Advocate Alakh Srivastava who is representing the 11 students who have gone to Supreme court seeking postponement of JEE and NEET in September, tweeted on Saturday about how there are four petitions filed praying that the two exams should not be postponed. Ever since, the first set of students have been worried. 

The anxiety is whether this 4-1 battle will be lost even before it has begun formally. Let us examine this on the basis of hard facts. 

Who are these four petitioners? The first of course, is the Gujarat Parents Association. The second set of petitioners are four students, all of them from Ahmedabad. Both sets of petitioners are represented by the same lawyer. And the parents of the four students are also part of the Gujarat Parents Association. So in that sense, the sum and substance of the two petitions is more or less the same.

There are two more petitions filed by individual students. They impleaded themselves into the case as intervenors on 13th August. 

The third petitioner is a student from Maharashtra who is appearing for NEET and that she wants the exam to be conducted and therefore decided to intervene. 

The fourth petitioner is a student from Patna who too is appearing for NEET. 

Then of course, there is the National Testing Agency that wants the exam to be conducted. So actually it makes it 4+1 in favour of conduct of exams in September.

Subsequently Alakh Srivastava tweeted saying if any other person wanted to file a second petition, he could.
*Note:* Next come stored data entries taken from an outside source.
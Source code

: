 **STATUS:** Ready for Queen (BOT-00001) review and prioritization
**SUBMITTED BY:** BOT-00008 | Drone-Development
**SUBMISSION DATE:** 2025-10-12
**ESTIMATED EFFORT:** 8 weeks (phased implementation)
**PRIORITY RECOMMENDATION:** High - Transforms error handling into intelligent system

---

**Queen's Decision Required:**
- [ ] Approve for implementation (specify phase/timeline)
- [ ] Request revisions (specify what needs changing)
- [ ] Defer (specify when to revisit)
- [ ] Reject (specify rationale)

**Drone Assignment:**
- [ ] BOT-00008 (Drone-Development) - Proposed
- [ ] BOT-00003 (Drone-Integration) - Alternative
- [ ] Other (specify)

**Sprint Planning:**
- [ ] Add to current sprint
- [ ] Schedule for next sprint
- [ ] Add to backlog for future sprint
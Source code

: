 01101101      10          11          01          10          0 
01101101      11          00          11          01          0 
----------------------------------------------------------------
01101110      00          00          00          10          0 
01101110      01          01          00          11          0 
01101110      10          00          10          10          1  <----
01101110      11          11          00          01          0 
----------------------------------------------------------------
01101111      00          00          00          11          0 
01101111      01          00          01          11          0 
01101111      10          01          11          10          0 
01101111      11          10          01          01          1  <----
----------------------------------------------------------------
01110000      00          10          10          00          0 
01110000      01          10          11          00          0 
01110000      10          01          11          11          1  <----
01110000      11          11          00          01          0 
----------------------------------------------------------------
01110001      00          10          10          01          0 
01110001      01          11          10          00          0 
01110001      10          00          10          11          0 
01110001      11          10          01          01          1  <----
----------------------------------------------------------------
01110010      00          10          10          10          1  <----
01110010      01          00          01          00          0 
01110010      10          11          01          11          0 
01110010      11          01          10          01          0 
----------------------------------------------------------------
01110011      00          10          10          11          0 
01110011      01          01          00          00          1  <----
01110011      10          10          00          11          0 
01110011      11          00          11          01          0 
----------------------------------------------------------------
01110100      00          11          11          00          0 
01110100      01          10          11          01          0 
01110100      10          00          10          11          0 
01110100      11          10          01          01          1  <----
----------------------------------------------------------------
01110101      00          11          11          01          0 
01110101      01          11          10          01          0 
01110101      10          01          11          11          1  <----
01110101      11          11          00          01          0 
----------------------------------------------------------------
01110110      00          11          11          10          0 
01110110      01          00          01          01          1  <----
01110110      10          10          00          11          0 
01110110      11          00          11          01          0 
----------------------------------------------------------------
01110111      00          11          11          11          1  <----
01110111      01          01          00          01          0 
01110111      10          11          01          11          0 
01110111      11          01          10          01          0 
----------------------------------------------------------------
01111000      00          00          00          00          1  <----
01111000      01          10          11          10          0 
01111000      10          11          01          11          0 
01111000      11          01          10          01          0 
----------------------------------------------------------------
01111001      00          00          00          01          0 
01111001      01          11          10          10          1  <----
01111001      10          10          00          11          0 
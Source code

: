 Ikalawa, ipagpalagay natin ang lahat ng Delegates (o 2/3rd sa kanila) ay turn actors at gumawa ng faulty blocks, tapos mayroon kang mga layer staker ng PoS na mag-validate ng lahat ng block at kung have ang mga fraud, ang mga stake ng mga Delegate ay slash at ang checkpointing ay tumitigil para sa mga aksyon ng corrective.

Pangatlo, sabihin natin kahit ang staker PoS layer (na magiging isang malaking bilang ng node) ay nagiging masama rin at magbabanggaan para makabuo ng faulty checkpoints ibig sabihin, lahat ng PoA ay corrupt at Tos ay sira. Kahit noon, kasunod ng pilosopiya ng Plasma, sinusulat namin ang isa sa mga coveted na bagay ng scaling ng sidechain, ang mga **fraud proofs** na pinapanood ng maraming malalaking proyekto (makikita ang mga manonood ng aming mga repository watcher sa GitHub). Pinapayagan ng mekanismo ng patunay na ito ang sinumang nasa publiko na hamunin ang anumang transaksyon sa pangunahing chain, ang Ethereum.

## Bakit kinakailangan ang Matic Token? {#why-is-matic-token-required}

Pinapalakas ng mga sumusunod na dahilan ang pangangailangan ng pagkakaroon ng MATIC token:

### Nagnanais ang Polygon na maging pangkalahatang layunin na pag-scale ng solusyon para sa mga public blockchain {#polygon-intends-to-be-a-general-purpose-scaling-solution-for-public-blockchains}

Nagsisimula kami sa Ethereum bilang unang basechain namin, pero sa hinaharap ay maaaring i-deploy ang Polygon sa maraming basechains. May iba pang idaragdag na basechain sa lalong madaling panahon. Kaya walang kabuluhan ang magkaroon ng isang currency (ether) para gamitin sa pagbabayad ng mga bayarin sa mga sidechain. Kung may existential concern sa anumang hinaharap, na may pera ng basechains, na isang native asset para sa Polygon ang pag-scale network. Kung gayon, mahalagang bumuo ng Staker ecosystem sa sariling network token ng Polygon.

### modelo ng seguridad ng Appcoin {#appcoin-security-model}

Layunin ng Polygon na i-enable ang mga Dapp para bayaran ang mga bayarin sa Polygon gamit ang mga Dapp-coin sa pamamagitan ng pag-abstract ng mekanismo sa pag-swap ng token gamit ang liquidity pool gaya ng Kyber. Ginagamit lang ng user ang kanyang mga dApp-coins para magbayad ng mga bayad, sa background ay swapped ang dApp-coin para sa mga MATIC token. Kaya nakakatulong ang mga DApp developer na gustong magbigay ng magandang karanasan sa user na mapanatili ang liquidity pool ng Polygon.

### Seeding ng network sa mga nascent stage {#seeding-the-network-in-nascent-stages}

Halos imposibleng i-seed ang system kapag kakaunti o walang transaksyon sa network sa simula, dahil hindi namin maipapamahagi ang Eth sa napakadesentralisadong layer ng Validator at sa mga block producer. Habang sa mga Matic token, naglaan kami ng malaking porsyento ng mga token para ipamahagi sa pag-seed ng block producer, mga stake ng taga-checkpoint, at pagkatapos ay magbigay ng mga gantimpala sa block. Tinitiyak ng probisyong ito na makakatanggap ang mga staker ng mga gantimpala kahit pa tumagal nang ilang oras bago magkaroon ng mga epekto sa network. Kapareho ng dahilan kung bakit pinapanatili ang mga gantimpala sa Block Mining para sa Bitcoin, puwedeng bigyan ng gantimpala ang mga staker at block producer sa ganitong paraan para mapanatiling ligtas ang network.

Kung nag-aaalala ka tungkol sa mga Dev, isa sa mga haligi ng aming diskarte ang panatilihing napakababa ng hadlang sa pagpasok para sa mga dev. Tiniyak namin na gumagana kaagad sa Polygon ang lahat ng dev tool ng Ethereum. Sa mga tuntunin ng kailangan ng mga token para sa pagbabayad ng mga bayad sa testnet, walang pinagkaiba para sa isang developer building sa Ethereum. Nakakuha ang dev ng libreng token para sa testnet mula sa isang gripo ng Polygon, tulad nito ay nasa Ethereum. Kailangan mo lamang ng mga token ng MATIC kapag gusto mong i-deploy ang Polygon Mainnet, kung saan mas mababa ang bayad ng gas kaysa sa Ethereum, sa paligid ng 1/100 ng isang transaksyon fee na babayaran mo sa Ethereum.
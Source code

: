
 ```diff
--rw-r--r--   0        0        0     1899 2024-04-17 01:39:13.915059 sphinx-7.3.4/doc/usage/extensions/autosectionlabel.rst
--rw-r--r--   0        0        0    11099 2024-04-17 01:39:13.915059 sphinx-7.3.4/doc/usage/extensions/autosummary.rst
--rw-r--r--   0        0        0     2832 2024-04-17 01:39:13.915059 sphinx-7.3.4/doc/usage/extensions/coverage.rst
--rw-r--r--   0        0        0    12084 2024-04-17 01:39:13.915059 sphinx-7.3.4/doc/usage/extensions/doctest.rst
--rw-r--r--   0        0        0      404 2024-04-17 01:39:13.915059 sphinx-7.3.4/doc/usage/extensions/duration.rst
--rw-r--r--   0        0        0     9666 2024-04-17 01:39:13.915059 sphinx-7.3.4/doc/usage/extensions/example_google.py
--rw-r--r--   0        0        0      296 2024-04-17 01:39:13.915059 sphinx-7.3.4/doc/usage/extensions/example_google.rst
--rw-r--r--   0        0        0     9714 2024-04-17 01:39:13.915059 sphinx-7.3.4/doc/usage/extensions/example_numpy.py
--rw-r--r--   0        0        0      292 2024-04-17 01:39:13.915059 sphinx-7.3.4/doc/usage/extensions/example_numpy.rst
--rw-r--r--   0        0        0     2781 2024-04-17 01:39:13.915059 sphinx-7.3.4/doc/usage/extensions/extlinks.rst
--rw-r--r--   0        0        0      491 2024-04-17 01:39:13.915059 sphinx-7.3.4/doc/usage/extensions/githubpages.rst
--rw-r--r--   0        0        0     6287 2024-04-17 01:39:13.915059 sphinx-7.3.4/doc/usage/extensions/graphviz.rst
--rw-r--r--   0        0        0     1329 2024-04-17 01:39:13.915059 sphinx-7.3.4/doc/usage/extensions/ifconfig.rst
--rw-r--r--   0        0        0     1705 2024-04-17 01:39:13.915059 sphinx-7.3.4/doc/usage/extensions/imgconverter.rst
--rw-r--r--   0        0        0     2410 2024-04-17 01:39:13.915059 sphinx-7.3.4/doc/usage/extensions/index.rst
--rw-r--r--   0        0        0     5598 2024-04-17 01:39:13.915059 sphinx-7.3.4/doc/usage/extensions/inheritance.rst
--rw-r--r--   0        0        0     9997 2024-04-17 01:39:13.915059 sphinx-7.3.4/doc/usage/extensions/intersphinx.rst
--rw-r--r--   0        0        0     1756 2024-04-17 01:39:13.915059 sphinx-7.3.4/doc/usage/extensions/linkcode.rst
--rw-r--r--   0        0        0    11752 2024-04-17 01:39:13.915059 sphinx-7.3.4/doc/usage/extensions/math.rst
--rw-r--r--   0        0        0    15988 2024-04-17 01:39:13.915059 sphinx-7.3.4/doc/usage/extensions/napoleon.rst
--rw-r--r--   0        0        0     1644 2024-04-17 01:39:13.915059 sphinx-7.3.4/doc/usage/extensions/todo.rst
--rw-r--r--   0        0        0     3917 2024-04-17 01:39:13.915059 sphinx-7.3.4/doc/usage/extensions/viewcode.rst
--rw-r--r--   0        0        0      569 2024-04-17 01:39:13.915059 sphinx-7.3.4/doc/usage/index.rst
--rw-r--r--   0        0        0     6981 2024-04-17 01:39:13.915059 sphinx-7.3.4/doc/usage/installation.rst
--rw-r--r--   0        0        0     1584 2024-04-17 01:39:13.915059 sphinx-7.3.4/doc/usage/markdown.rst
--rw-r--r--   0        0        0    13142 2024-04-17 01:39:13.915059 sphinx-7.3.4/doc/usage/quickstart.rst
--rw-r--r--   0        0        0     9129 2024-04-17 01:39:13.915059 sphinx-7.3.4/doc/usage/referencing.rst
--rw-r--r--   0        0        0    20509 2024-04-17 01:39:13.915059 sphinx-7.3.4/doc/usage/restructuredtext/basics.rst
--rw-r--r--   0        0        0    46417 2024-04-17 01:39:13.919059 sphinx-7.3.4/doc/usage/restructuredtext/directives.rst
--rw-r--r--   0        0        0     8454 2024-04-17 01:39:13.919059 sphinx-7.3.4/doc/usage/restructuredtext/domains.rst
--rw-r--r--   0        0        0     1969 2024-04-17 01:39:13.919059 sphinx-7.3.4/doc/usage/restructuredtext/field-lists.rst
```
Subsequently he changed his mind, arguing that multiple petitions could delay the case. 

What is scheduled on Monday? All the four petitions are expected to be heard by the same Bench of the Supreme Court. 

Now let us come to the operative part of how this could play out. 

Frankly it is the quality of legal arguments that work and win a case in court, not how many petitions are filed on either side. The court takes into cognisance the material and evidence presented inside the court, not the surround sound in the form of tweets. Twitter trends do not decide cases, learned judges in the Supreme court do. 

Also it does not matter to the court how many people are arguing for or against. The court will go by the legality of the argument, the adherence to the Constitutions of India and legal precedents. In this particular case, the court will also take into account the situation on the ground and whether it is safe to conduct the exams in September.